To understand how the estimator works, we calculate its expected value, which is the average result it would produce over many samples. For the estimator \( \hat{\mu} \) to be unbiased, its expected value must equal the true parameter value, \( \mu \). The calculation here showed that \( E(\hat{\mu}) = \mu \), confirming that it's indeed unbiased. This is because the average of both observations, \( \bar{X} \) and \( \bar{Y} \), are themselves unbiased estimators of \( \mu \).

• Estimation is crucial in statistics as it allows predictions based on sample data.
• An unbiased estimator provides results centered on the true parameter on average.

Variance Minimization

To understand variance minimization of an estimator like \( \hat{\mu} \), consider that variance measures the spread or variability of an estimator. Lower variance leads to more precise estimates. For optimal estimation, you want an estimator that not only is unbiased but also has the smallest possible variance. This ensures that repeated estimates give consistently close results.
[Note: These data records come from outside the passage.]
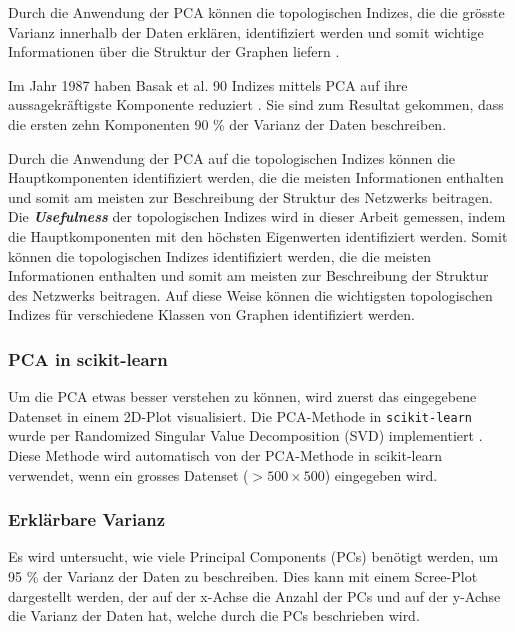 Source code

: Durch die Anwendung der PCA können die topologischen Indizes, die die grösste Varianz innerhalb der Daten erklären, identifiziert werden und somit wichtige Informationen über die Struktur der Graphen liefern \cite[p.~303]{basak_topological_1987}.

Im Jahr 1987 haben Basak et al. 90 Indizes mittels PCA auf ihre aussagekräftigste Komponente reduziert \cite{basak_topological_1987}.
Sie sind zum Resultat gekommen, dass die ersten zehn Komponenten 90 \% der Varianz der Daten beschreiben.

Durch die Anwendung der PCA auf die topologischen Indizes können die Hauptkomponenten identifiziert werden, die die meisten Informationen enthalten und somit am meisten zur Beschreibung der Struktur des Netzwerks beitragen.
Die \textbf{\textit{Usefulness}} der topologischen Indizes wird in dieser Arbeit gemessen, indem die Hauptkomponenten mit den höchsten Eigenwerten identifiziert werden.
Somit können die topologischen Indizes identifiziert werden, die die meisten Informationen enthalten und somit am meisten zur Beschreibung der Struktur des Netzwerks beitragen.
Auf diese Weise können die wichtigsten topologischen Indizes für verschiedene Klassen von Graphen identifiziert werden.

\subsubsection{PCA in scikit-learn}

Um die PCA etwas besser verstehen zu können, wird zuerst das eingegebene Datenset in einem 2D-Plot visualisiert.
Die PCA-Methode in \texttt{scikit-learn} wurde per Randomized Singular Value Decomposition (SVD) implementiert \cite{halko_finding_2011}.
Diese Methode wird automatisch von der PCA-Methode in scikit-learn verwendet, wenn ein grosses Datenset ($> 500 \times 500$) eingegeben wird.

\subsubsection{Erklärbare Varianz}

Es wird untersucht, wie viele Principal Components (PCs) benötigt werden, um 95 \% der Varianz der Daten zu beschreiben.
Dies kann mit einem Scree-Plot dargestellt werden, der auf der x-Achse die Anzahl der PCs und auf der y-Achse die Varianz der Daten hat, welche durch die PCs beschrieben wird.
In this exercise, variance minimization was achieved by finding the right value of \( \delta \) that reduces the variance \( V(\hat{\mu}) \). We determined the variance expression: \[ V(\hat{\mu}) = \delta^2 \frac{\sigma^2}{m} + (1-\delta)^2 \frac{4\sigma^2}{n} \] By setting its derivative with respect to \( \delta \) to zero, we found the value \( \delta = \frac{4m}{n + 4m} \), which minimizes the variance.

• Variance minimization improves the consistency of estimator predictions.
• Calculating variances and derivatives allows one to optimize estimation.

Bias

Bias in the context of statistics refers to the systematic errors that cause estimations to deviate from the true parameter value. In other words, if an estimator consistently overestimates or underestimates the parameter across different samples, it is a biased estimator.

In this context, ensuring that \( \hat{\mu} \) is unbiased is crucial. It's calculated to confirm that the expectation of our estimator is precisely the true parameter \( \mu \). Hence, the estimator \( \hat{\mu} \) offers a reliable way to assess the central tendency of plant growth, as we're confident that any observations are a reflection of actual average behavior and not a result of systematic bias.

• An unbiased estimator produces estimates that are on target, statistically.
• Bias reduction is essential for improving the accuracy of statistical predictions.